Task directions
Every line below that has "Under" in it should be copied.

== Record extracts ==

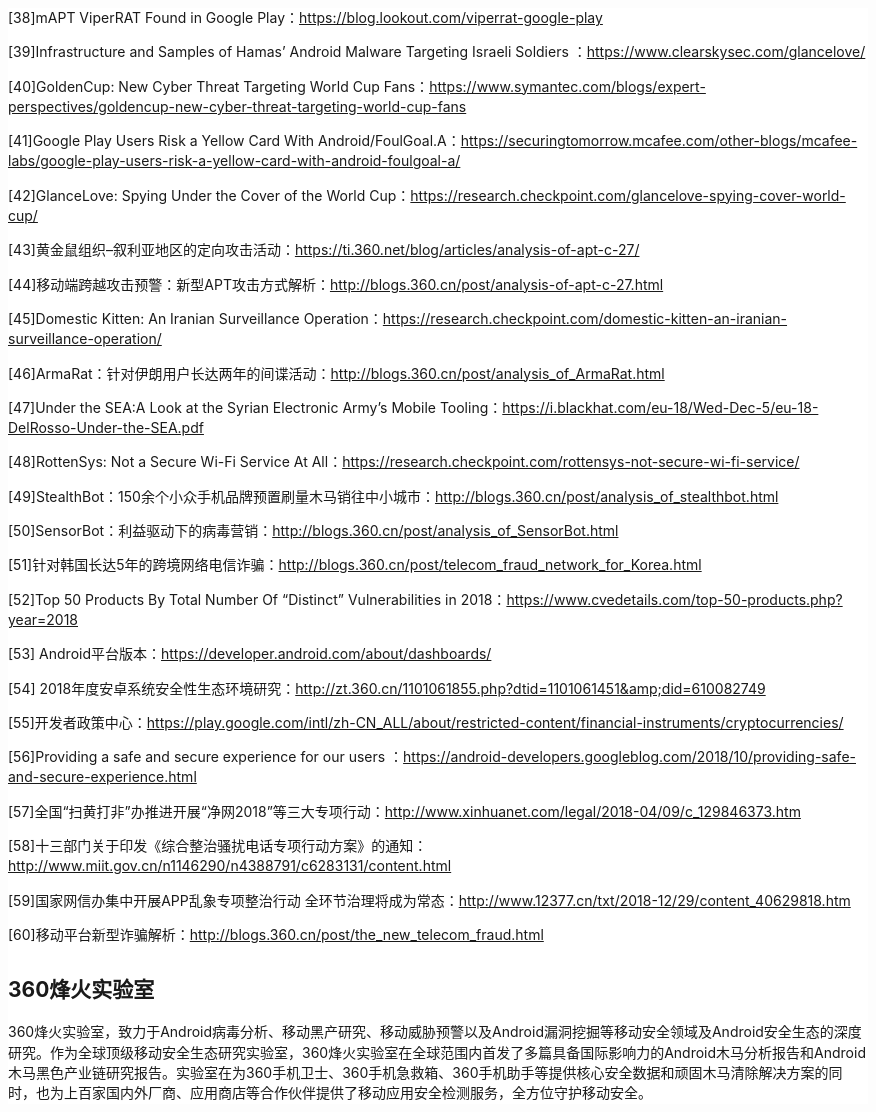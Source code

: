 [38]mAPT ViperRAT Found in Google Play：https://blog.lookout.com/viperrat-google-play

[39]Infrastructure and Samples of Hamas’ Android Malware Targeting Israeli Soldiers ：https://www.clearskysec.com/glancelove/

[40]GoldenCup: New Cyber Threat Targeting World Cup Fans：https://www.symantec.com/blogs/expert-perspectives/goldencup-new-cyber-threat-targeting-world-cup-fans

[41]Google Play Users Risk a Yellow Card With Android/FoulGoal.A：https://securingtomorrow.mcafee.com/other-blogs/mcafee-labs/google-play-users-risk-a-yellow-card-with-android-foulgoal-a/

[42]GlanceLove: Spying Under the Cover of the World Cup：https://research.checkpoint.com/glancelove-spying-cover-world-cup/

[43]黄金鼠组织–叙利亚地区的定向攻击活动：https://ti.360.net/blog/articles/analysis-of-apt-c-27/

[44]移动端跨越攻击预警：新型APT攻击方式解析：http://blogs.360.cn/post/analysis-of-apt-c-27.html

[45]Domestic Kitten: An Iranian Surveillance Operation：https://research.checkpoint.com/domestic-kitten-an-iranian-surveillance-operation/

[46]ArmaRat：针对伊朗用户长达两年的间谍活动：http://blogs.360.cn/post/analysis_of_ArmaRat.html

[47]Under the SEA:A Look at the Syrian Electronic Army’s Mobile Tooling：https://i.blackhat.com/eu-18/Wed-Dec-5/eu-18-DelRosso-Under-the-SEA.pdf

[48]RottenSys: Not a Secure Wi-Fi Service At All：https://research.checkpoint.com/rottensys-not-secure-wi-fi-service/

[49]StealthBot：150余个小众手机品牌预置刷量木马销往中小城市：http://blogs.360.cn/post/analysis_of_stealthbot.html

[50]SensorBot：利益驱动下的病毒营销：http://blogs.360.cn/post/analysis_of_SensorBot.html

[51]针对韩国长达5年的跨境网络电信诈骗：http://blogs.360.cn/post/telecom_fraud_network_for_Korea.html

[52]Top 50 Products By Total Number Of “Distinct” Vulnerabilities in 2018：https://www.cvedetails.com/top-50-products.php?year=2018

[53] Android平台版本：https://developer.android.com/about/dashboards/

[54] 2018年度安卓系统安全性生态环境研究：http://zt.360.cn/1101061855.php?dtid=1101061451&amp;did=610082749

[55]开发者政策中心：https://play.google.com/intl/zh-CN_ALL/about/restricted-content/financial-instruments/cryptocurrencies/

[56]Providing a safe and secure experience for our users ：https://android-developers.googleblog.com/2018/10/providing-safe-and-secure-experience.html

[57]全国“扫黄打非”办推进开展“净网2018”等三大专项行动：http://www.xinhuanet.com/legal/2018-04/09/c_129846373.htm

[58]十三部门关于印发《综合整治骚扰电话专项行动方案》的通知：http://www.miit.gov.cn/n1146290/n4388791/c6283131/content.html

[59]国家网信办集中开展APP乱象专项整治行动 全环节治理将成为常态：http://www.12377.cn/txt/2018-12/29/content_40629818.htm

[60]移动平台新型诈骗解析：http://blogs.360.cn/post/the_new_telecom_fraud.html



## 360烽火实验室

360烽火实验室，致力于Android病毒分析、移动黑产研究、移动威胁预警以及Android漏洞挖掘等移动安全领域及Android安全生态的深度研究。作为全球顶级移动安全生态研究实验室，360烽火实验室在全球范围内首发了多篇具备国际影响力的Android木马分析报告和Android木马黑色产业链研究报告。实验室在为360手机卫士、360手机急救箱、360手机助手等提供核心安全数据和顽固木马清除解决方案的同时，也为上百家国内外厂商、应用商店等合作伙伴提供了移动应用安全检测服务，全方位守护移动安全。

===

Written reply
[42]GlanceLove: Spying Under the Cover of the World Cup：https://research.checkpoint.com/glancelove-spying-cover-world-cup/
[47]Under the SEA:A Look at the Syrian Electronic Army’s Mobile Tooling：https://i.blackhat.com/eu-18/Wed-Dec-5/eu-18-DelRosso-Under-the-SEA.pdf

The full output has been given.